-- Records provided --
_ _ _
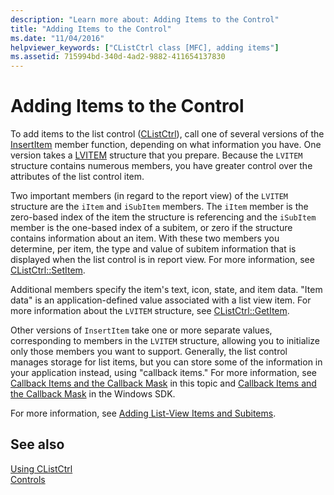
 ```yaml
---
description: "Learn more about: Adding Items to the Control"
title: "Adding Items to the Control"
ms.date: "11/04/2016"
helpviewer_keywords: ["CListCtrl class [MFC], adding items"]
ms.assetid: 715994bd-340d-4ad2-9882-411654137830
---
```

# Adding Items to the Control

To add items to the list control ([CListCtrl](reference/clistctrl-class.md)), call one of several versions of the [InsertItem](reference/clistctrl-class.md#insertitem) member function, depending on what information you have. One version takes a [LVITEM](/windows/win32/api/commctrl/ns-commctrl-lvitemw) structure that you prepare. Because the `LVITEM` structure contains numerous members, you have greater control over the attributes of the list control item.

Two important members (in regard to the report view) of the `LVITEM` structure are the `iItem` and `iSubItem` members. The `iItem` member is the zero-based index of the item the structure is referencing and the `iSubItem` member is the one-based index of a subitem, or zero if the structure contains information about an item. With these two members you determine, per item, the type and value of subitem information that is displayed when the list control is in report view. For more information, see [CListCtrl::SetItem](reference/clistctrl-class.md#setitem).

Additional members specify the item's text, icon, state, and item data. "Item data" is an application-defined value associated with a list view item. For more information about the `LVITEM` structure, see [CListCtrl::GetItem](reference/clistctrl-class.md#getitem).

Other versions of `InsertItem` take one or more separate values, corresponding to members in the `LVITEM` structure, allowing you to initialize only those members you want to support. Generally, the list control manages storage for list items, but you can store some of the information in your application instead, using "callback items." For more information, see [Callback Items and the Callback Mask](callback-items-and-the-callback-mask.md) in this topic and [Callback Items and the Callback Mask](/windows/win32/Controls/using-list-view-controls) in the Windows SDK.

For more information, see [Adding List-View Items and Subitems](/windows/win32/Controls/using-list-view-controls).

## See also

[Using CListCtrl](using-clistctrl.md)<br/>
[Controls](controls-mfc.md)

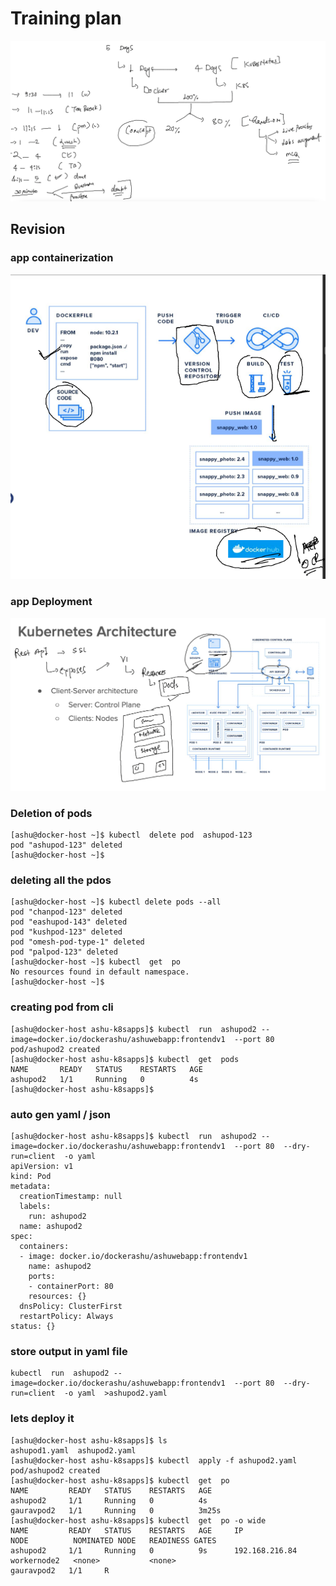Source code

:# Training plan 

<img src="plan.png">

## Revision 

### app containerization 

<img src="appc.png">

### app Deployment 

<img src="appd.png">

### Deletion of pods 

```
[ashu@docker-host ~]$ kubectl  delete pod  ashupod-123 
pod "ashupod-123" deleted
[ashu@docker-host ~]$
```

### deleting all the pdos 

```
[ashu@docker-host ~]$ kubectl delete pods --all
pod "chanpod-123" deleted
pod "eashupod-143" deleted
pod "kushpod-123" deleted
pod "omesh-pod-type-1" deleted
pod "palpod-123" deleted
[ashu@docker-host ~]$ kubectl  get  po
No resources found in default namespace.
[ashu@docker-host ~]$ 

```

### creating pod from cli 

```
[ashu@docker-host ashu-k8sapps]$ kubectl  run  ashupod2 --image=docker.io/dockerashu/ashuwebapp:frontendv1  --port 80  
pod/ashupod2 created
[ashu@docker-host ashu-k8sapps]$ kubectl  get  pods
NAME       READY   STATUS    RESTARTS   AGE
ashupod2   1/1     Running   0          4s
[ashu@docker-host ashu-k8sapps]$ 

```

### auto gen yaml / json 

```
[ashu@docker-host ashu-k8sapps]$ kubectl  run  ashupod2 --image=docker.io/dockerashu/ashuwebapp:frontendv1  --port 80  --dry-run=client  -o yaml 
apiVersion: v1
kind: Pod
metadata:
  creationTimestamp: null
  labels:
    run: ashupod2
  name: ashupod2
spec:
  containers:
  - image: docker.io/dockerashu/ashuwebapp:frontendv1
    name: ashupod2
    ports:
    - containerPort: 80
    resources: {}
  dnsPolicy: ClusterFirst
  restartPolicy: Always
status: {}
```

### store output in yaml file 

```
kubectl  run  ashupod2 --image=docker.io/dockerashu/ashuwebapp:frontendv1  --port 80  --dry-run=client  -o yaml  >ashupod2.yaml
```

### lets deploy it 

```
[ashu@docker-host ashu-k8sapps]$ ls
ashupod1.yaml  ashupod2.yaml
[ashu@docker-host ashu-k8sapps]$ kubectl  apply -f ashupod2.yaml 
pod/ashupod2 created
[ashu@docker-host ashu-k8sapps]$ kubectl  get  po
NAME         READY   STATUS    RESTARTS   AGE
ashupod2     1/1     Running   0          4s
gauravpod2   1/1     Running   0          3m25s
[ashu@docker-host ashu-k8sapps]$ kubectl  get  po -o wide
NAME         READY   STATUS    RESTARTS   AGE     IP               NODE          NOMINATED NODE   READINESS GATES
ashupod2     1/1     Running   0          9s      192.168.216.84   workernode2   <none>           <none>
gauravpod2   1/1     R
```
_ _ _
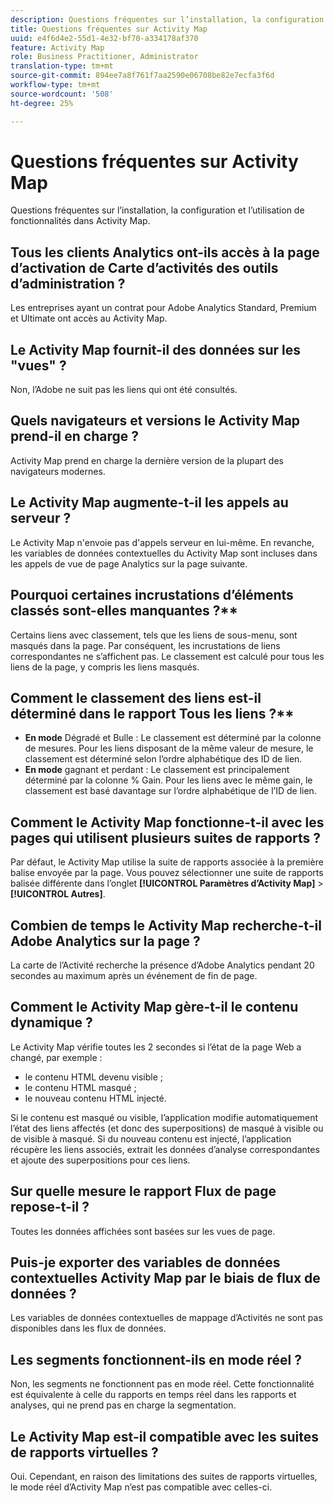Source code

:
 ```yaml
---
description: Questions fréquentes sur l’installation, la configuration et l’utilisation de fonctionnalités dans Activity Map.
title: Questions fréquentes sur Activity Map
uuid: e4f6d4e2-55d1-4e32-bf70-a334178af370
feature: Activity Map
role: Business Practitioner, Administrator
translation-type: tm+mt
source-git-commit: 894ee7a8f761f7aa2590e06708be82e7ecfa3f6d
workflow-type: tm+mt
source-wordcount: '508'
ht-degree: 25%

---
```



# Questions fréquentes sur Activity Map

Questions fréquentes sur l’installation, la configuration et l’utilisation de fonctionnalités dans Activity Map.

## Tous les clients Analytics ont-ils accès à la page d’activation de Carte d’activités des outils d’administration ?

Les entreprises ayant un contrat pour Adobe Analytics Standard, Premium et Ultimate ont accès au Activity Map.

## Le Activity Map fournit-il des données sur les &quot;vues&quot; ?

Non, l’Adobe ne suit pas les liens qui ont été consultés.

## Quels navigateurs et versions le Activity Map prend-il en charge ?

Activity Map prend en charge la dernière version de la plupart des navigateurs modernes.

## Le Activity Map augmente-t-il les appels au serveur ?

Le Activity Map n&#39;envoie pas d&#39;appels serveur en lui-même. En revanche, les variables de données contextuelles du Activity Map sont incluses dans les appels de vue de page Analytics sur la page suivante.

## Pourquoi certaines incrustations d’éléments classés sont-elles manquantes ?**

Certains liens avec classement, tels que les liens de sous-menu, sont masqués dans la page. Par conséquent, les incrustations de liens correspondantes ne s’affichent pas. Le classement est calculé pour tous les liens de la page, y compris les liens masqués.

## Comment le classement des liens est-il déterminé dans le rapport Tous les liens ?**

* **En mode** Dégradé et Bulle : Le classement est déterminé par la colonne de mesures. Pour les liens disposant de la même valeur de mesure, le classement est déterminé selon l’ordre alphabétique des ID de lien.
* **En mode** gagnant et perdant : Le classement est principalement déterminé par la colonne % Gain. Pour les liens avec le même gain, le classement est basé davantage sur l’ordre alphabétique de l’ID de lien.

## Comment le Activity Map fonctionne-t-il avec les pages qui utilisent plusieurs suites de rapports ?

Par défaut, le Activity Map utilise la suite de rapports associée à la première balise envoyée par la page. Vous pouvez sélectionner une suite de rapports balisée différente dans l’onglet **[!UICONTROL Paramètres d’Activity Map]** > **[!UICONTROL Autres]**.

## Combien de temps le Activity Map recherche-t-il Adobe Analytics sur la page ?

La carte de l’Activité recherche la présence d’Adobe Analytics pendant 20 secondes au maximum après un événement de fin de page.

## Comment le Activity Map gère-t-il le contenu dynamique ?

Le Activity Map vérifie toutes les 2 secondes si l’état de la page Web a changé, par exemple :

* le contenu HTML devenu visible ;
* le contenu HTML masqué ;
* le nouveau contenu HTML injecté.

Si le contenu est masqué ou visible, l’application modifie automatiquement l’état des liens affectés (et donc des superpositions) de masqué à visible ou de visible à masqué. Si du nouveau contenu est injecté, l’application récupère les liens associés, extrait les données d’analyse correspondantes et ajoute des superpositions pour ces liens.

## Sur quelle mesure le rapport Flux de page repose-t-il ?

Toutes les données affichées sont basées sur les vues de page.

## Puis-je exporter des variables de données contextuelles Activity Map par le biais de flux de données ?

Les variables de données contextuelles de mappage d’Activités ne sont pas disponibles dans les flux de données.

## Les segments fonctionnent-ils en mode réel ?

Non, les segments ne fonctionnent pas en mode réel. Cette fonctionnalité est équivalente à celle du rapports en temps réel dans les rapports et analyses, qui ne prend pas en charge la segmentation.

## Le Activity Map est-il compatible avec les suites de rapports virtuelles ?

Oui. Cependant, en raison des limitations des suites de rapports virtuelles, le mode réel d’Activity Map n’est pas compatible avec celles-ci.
_ _ _
-- Task --
A single number, please: the count of lines above that contain the string "contenu".

-- Result for this exercise --
5